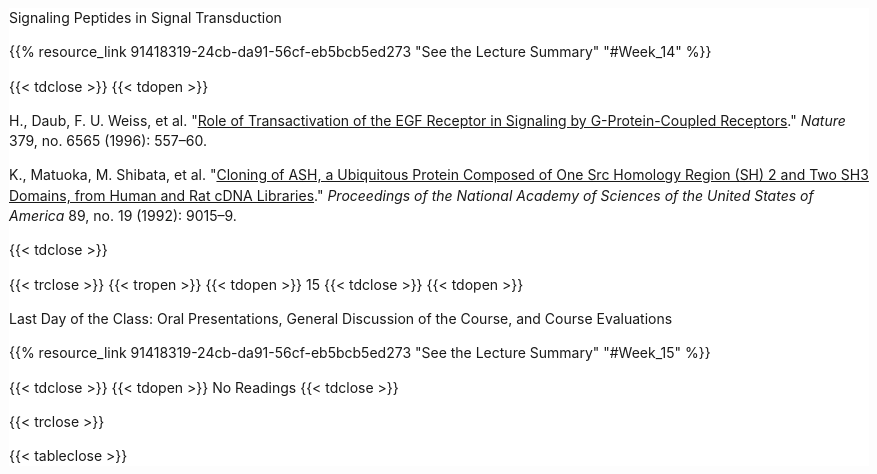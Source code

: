 
Signaling Peptides in Signal Transduction

{{% resource_link 91418319-24cb-da91-56cf-eb5bcb5ed273 "See the Lecture Summary" "#Week_14" %}}


{{< tdclose >}}
{{< tdopen >}}


H., Daub, F. U. Weiss, et al. "[Role of Transactivation of the EGF Receptor in Signaling by G-Protein-Coupled Receptors](http://dx.doi.org/10.1038/379557a0)." _Nature_ 379, no. 6565 (1996): 557–60.

K., Matuoka, M. Shibata, et al. "[Cloning of ASH, a Ubiquitous Protein Composed of One Src Homology Region (SH) 2 and Two SH3 Domains, from Human and Rat cDNA Libraries](http://www.ncbi.nlm.nih.gov/pubmed/1384039)." _Proceedings of the National Academy of Sciences of the United States of America_ 89, no. 19 (1992): 9015–9.


{{< tdclose >}}

{{< trclose >}}
{{< tropen >}}
{{< tdopen >}}
15
{{< tdclose >}}
{{< tdopen >}}


Last Day of the Class: Oral Presentations, General Discussion of the Course, and Course Evaluations

{{% resource_link 91418319-24cb-da91-56cf-eb5bcb5ed273 "See the Lecture Summary" "#Week_15" %}}


{{< tdclose >}}
{{< tdopen >}}
No Readings
{{< tdclose >}}

{{< trclose >}}

{{< tableclose >}}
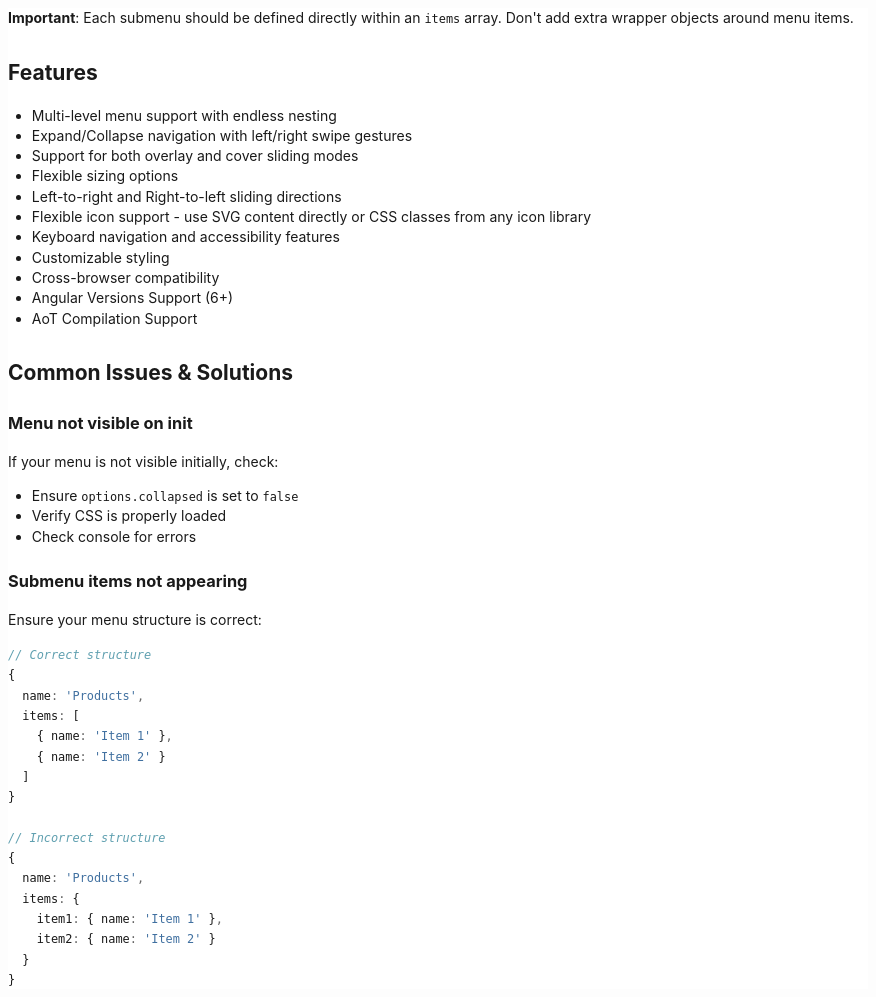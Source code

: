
 ```typescript
```

**Important**: Each submenu should be defined directly within an `items` array. Don't add extra wrapper objects around menu items.

## Features

- Multi-level menu support with endless nesting
- Expand/Collapse navigation with left/right swipe gestures
- Support for both overlay and cover sliding modes
- Flexible sizing options
- Left-to-right and Right-to-left sliding directions
- Flexible icon support - use SVG content directly or CSS classes from any icon library
- Keyboard navigation and accessibility features
- Customizable styling
- Cross-browser compatibility
- Angular Versions Support (6+)
- AoT Compilation Support

## Common Issues & Solutions

### Menu not visible on init

If your menu is not visible initially, check:
- Ensure `options.collapsed` is set to `false`
- Verify CSS is properly loaded
- Check console for errors

### Submenu items not appearing

Ensure your menu structure is correct:

```typescript
// Correct structure
{
  name: 'Products',
  items: [
    { name: 'Item 1' },
    { name: 'Item 2' }
  ]
}

// Incorrect structure
{
  name: 'Products',
  items: {
    item1: { name: 'Item 1' },
    item2: { name: 'Item 2' }
  }
}
```
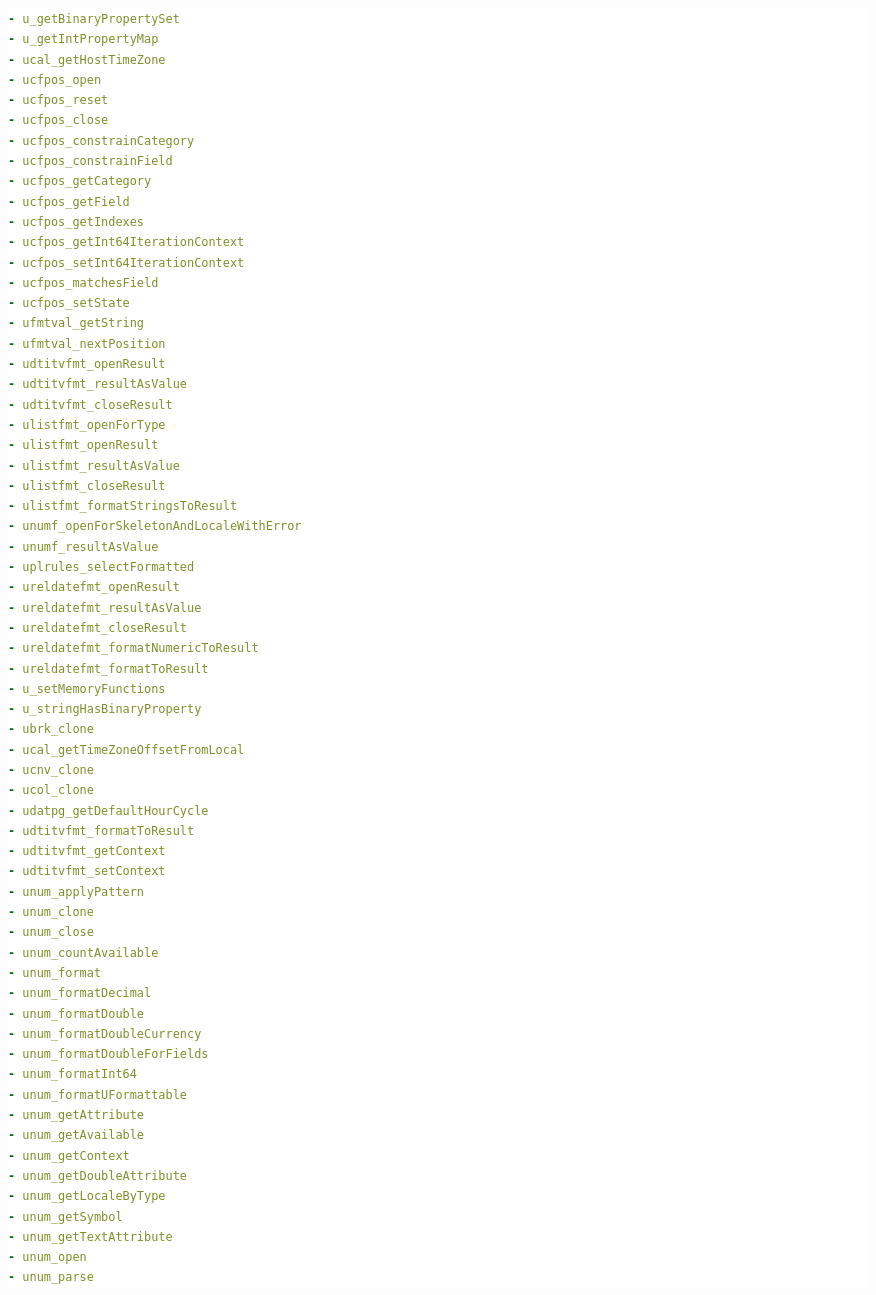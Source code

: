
 ```yaml
- u_getBinaryPropertySet
- u_getIntPropertyMap
- ucal_getHostTimeZone
- ucfpos_open
- ucfpos_reset
- ucfpos_close
- ucfpos_constrainCategory
- ucfpos_constrainField
- ucfpos_getCategory
- ucfpos_getField
- ucfpos_getIndexes
- ucfpos_getInt64IterationContext
- ucfpos_setInt64IterationContext
- ucfpos_matchesField
- ucfpos_setState
- ufmtval_getString
- ufmtval_nextPosition
- udtitvfmt_openResult
- udtitvfmt_resultAsValue
- udtitvfmt_closeResult
- ulistfmt_openForType
- ulistfmt_openResult
- ulistfmt_resultAsValue
- ulistfmt_closeResult
- ulistfmt_formatStringsToResult
- unumf_openForSkeletonAndLocaleWithError
- unumf_resultAsValue
- uplrules_selectFormatted
- ureldatefmt_openResult
- ureldatefmt_resultAsValue
- ureldatefmt_closeResult
- ureldatefmt_formatNumericToResult
- ureldatefmt_formatToResult
- u_setMemoryFunctions
- u_stringHasBinaryProperty
- ubrk_clone
- ucal_getTimeZoneOffsetFromLocal
- ucnv_clone
- ucol_clone
- udatpg_getDefaultHourCycle
- udtitvfmt_formatToResult
- udtitvfmt_getContext
- udtitvfmt_setContext
- unum_applyPattern
- unum_clone
- unum_close
- unum_countAvailable
- unum_format
- unum_formatDecimal
- unum_formatDouble
- unum_formatDoubleCurrency
- unum_formatDoubleForFields
- unum_formatInt64
- unum_formatUFormattable
- unum_getAttribute
- unum_getAvailable
- unum_getContext
- unum_getDoubleAttribute
- unum_getLocaleByType
- unum_getSymbol
- unum_getTextAttribute
- unum_open
- unum_parse
```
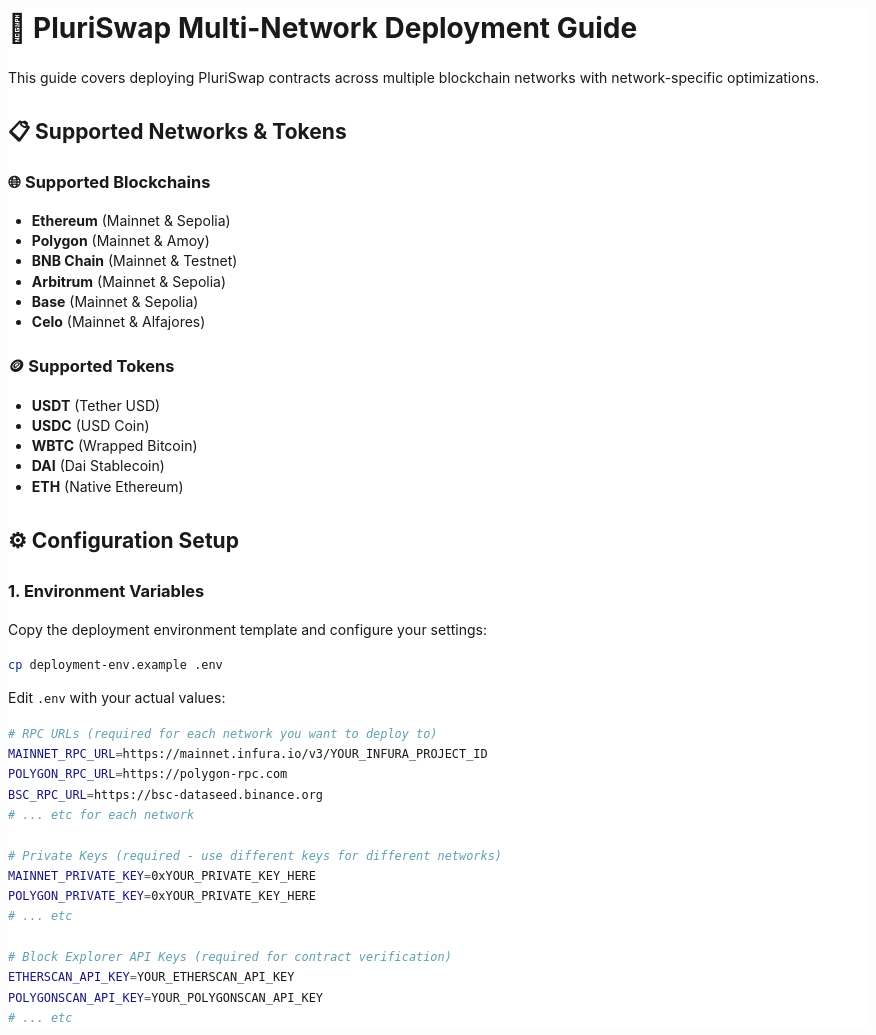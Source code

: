 # 🚀 PluriSwap Multi-Network Deployment Guide

This guide covers deploying PluriSwap contracts across multiple blockchain networks with network-specific optimizations.

## 📋 Supported Networks & Tokens

### 🌐 **Supported Blockchains**
- **Ethereum** (Mainnet & Sepolia)
- **Polygon** (Mainnet & Amoy)
- **BNB Chain** (Mainnet & Testnet)
- **Arbitrum** (Mainnet & Sepolia)
- **Base** (Mainnet & Sepolia)
- **Celo** (Mainnet & Alfajores)

### 🪙 **Supported Tokens**
- **USDT** (Tether USD)
- **USDC** (USD Coin)
- **WBTC** (Wrapped Bitcoin)
- **DAI** (Dai Stablecoin)
- **ETH** (Native Ethereum)

## ⚙️ Configuration Setup

### 1. Environment Variables

Copy the deployment environment template and configure your settings:

```bash
cp deployment-env.example .env
```

Edit `.env` with your actual values:

```bash
# RPC URLs (required for each network you want to deploy to)
MAINNET_RPC_URL=https://mainnet.infura.io/v3/YOUR_INFURA_PROJECT_ID
POLYGON_RPC_URL=https://polygon-rpc.com
BSC_RPC_URL=https://bsc-dataseed.binance.org
# ... etc for each network

# Private Keys (required - use different keys for different networks)
MAINNET_PRIVATE_KEY=0xYOUR_PRIVATE_KEY_HERE
POLYGON_PRIVATE_KEY=0xYOUR_PRIVATE_KEY_HERE
# ... etc

# Block Explorer API Keys (required for contract verification)
ETHERSCAN_API_KEY=YOUR_ETHERSCAN_API_KEY
POLYGONSCAN_API_KEY=YOUR_POLYGONSCAN_API_KEY
# ... etc
```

····················

A bare number is expected: how many lines above contain the word "sliding"?

2